Black Friday is a recent consumer sales hype adapted from North America which takes place after Thanksgiving Day (the last Thursday in November) despite the fact that the UK does not even celebrate Thanksgiving.
Buy Nothing Day is an annual event in Britain to highlight the issues around consumerism, especially in the lead-up to the festive season. It’s a day where you challenge yourself, your family and friends to switch off from shopping and tune into life!
To mark Buy Nothing Day in the City of Southampton, this Black Friday, the Art House Café is partnering with Curb, The Real Junk Food Project, Clothes Swap and Books for Free!
They will be taking over The Art House until 6pm on the 25 November, offering food on a pay-as-you-feel basis, clothes to swap or pay-as-you-feel and books by donation!

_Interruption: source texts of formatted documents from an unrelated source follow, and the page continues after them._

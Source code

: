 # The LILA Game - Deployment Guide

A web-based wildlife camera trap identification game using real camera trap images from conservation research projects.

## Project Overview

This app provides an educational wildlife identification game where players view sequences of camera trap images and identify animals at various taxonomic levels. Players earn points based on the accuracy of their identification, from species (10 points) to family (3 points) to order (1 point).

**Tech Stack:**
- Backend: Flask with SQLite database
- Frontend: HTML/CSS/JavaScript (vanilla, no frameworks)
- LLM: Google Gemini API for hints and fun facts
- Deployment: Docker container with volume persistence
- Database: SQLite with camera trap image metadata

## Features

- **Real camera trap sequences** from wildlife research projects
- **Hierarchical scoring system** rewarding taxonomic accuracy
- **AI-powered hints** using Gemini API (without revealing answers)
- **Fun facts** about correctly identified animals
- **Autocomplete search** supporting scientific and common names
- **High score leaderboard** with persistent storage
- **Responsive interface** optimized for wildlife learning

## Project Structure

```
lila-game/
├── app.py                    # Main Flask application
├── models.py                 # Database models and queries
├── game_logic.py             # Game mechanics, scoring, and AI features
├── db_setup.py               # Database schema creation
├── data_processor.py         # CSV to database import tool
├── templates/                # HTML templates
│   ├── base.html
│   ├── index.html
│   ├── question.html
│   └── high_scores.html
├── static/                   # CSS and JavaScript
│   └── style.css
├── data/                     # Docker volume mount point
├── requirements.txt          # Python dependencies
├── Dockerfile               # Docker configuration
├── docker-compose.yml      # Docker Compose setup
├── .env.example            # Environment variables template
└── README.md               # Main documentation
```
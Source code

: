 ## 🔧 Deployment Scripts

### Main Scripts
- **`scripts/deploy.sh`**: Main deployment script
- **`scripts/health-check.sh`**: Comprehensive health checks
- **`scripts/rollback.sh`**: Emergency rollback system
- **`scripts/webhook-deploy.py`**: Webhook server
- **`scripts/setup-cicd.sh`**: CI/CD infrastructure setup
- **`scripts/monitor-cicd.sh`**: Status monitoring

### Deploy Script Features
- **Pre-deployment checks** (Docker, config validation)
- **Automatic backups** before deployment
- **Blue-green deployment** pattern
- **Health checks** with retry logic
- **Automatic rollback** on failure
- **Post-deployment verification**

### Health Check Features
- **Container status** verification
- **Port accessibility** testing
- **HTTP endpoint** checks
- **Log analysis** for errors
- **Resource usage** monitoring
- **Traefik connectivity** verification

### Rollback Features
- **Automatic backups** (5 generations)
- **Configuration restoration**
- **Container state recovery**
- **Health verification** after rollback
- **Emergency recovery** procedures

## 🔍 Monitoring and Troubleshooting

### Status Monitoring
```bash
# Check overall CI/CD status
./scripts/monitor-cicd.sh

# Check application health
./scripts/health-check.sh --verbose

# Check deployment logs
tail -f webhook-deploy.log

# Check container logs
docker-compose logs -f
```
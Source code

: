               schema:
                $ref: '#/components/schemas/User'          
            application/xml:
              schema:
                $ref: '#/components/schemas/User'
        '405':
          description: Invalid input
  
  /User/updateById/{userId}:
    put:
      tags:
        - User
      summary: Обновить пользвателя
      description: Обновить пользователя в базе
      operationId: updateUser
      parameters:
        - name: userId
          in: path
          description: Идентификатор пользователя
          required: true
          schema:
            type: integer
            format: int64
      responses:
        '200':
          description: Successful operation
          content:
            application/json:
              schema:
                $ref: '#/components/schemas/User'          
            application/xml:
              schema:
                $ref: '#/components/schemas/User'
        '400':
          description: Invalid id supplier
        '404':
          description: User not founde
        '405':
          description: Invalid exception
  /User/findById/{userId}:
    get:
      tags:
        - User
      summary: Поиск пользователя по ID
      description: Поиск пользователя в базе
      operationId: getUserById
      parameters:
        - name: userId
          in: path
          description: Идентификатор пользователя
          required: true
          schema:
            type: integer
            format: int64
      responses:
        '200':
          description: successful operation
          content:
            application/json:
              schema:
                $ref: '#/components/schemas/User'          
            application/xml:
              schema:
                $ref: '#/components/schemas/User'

Food will be available until it runs out – a big part of waste reduction is challenging the notion that there is always ‘plenty’. Be sure you get a plateful of delicious nosh made from food diverted from landfill.
Drop in any time to enjoy some nosh, swap your clothes, pick up a book and have a chat about the ways you can reduce waste in your own home.
178 Above Bar Street, Southampton, Hampshire, UK SO14 7DW
Copyright © 2016 The Art House Southampton CIC, All rights reserved.
A nice antidote to unrestrained consumerism.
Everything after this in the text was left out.